Exercise brief |
Print each entry below precisely as it reads.
-------- Given data --------
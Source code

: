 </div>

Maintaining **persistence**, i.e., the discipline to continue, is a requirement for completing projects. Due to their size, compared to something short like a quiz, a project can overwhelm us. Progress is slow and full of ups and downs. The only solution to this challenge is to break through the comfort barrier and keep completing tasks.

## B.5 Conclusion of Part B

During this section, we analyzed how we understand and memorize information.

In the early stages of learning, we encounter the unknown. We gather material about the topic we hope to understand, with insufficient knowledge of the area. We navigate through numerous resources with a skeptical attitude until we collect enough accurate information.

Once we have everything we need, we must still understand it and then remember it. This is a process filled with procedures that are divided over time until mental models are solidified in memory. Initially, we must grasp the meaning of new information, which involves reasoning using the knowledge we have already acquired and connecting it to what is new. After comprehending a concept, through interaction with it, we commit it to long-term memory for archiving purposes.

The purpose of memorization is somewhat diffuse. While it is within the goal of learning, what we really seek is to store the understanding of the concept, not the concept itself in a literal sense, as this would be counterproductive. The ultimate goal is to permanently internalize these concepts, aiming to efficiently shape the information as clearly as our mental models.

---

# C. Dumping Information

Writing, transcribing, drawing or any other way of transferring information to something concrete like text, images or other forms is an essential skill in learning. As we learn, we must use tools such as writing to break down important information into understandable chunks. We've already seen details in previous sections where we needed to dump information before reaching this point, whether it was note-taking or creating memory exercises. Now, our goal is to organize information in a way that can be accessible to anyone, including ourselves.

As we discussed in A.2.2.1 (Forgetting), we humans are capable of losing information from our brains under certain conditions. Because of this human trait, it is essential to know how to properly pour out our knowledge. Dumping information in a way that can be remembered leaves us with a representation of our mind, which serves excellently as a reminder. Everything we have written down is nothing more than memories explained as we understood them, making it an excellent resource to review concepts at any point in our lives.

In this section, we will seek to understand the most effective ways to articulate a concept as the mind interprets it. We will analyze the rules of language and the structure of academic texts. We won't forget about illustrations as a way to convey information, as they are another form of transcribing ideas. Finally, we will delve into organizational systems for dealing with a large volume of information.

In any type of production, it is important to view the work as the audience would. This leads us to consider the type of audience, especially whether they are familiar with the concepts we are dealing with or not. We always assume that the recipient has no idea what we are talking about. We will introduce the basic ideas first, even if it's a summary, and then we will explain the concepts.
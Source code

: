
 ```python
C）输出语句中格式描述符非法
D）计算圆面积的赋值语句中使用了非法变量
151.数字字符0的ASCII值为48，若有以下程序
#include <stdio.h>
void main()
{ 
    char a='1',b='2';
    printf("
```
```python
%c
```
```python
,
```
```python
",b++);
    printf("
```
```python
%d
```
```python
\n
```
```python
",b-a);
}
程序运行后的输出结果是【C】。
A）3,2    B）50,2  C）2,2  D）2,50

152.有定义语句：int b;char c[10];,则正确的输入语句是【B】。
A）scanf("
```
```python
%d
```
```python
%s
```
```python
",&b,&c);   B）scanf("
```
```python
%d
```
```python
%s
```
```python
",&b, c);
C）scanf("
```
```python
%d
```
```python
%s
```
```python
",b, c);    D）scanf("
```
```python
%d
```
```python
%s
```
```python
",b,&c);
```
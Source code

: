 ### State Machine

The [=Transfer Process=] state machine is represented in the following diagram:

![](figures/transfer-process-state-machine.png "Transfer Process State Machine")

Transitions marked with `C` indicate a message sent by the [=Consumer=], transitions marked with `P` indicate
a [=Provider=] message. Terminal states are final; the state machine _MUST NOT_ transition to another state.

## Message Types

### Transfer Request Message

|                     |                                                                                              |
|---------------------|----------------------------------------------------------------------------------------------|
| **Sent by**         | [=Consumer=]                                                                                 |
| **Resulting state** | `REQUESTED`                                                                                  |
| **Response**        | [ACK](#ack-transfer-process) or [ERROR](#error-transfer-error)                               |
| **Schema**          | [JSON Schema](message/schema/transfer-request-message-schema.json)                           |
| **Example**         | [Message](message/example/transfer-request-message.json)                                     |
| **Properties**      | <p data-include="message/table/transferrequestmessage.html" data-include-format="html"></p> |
--------
Solution to the exercise |
Source code

: </div>

Maintaining **persistence**, i.e., the discipline to continue, is a requirement for completing projects. Due to their size, compared to something short like a quiz, a project can overwhelm us. Progress is slow and full of ups and downs. The only solution to this challenge is to break through the comfort barrier and keep completing tasks.

## B.5 Conclusion of Part B

During this section, we analyzed how we understand and memorize information.

In the early stages of learning, we encounter the unknown. We gather material about the topic we hope to understand, with insufficient knowledge of the area. We navigate through numerous resources with a skeptical attitude until we collect enough accurate information.

Once we have everything we need, we must still understand it and then remember it. This is a process filled with procedures that are divided over time until mental models are solidified in memory. Initially, we must grasp the meaning of new information, which involves reasoning using the knowledge we have already acquired and connecting it to what is new. After comprehending a concept, through interaction with it, we commit it to long-term memory for archiving purposes.

The purpose of memorization is somewhat diffuse. While it is within the goal of learning, what we really seek is to store the understanding of the concept, not the concept itself in a literal sense, as this would be counterproductive. The ultimate goal is to permanently internalize these concepts, aiming to efficiently shape the information as clearly as our mental models.

---

# C. Dumping Information

Writing, transcribing, drawing or any other way of transferring information to something concrete like text, images or other forms is an essential skill in learning. As we learn, we must use tools such as writing to break down important information into understandable chunks. We've already seen details in previous sections where we needed to dump information before reaching this point, whether it was note-taking or creating memory exercises. Now, our goal is to organize information in a way that can be accessible to anyone, including ourselves.

As we discussed in A.2.2.1 (Forgetting), we humans are capable of losing information from our brains under certain conditions. Because of this human trait, it is essential to know how to properly pour out our knowledge. Dumping information in a way that can be remembered leaves us with a representation of our mind, which serves excellently as a reminder. Everything we have written down is nothing more than memories explained as we understood them, making it an excellent resource to review concepts at any point in our lives.

In this section, we will seek to understand the most effective ways to articulate a concept as the mind interprets it. We will analyze the rules of language and the structure of academic texts. We won't forget about illustrations as a way to convey information, as they are another form of transcribing ideas. Finally, we will delve into organizational systems for dealing with a large volume of information.

In any type of production, it is important to view the work as the audience would. This leads us to consider the type of audience, especially whether they are familiar with the concepts we are dealing with or not. We always assume that the recipient has no idea what we are talking about. We will introduce the basic ideas first, even if it's a summary, and then we will explain the concepts.
Source code

:
 ```python
C）输出语句中格式描述符非法
D）计算圆面积的赋值语句中使用了非法变量
151.数字字符0的ASCII值为48，若有以下程序
#include <stdio.h>
void main()
{ 
    char a='1',b='2';
    printf("
```
```python
%c
```
```python
,
```
```python
",b++);
    printf("
```
```python
%d
```
```python
\n
```
```python
",b-a);
}
程序运行后的输出结果是【C】。
A）3,2    B）50,2  C）2,2  D）2,50

152.有定义语句：int b;char c[10];,则正确的输入语句是【B】。
A）scanf("
```
```python
%d
```
```python
%s
```
```python
",&b,&c);   B）scanf("
```
```python
%d
```
```python
%s
```
```python
",&b, c);
C）scanf("
```
```python
%d
```
```python
%s
```
```python
",b, c);    D）scanf("
```
```python
%d
```
```python
%s
```
```python
",b,&c);
```
Source code

: ### State Machine

The [=Transfer Process=] state machine is represented in the following diagram:

![](figures/transfer-process-state-machine.png "Transfer Process State Machine")

Transitions marked with `C` indicate a message sent by the [=Consumer=], transitions marked with `P` indicate
a [=Provider=] message. Terminal states are final; the state machine _MUST NOT_ transition to another state.

## Message Types

### Transfer Request Message

|                     |                                                                                              |
|---------------------|----------------------------------------------------------------------------------------------|
| **Sent by**         | [=Consumer=]                                                                                 |
| **Resulting state** | `REQUESTED`                                                                                  |
| **Response**        | [ACK](#ack-transfer-process) or [ERROR](#error-transfer-error)                               |
| **Schema**          | [JSON Schema](message/schema/transfer-request-message-schema.json)                           |
| **Example**         | [Message](message/example/transfer-request-message.json)                                     |
| **Properties**      | <p data-include="message/table/transferrequestmessage.html" data-include-format="html"></p> |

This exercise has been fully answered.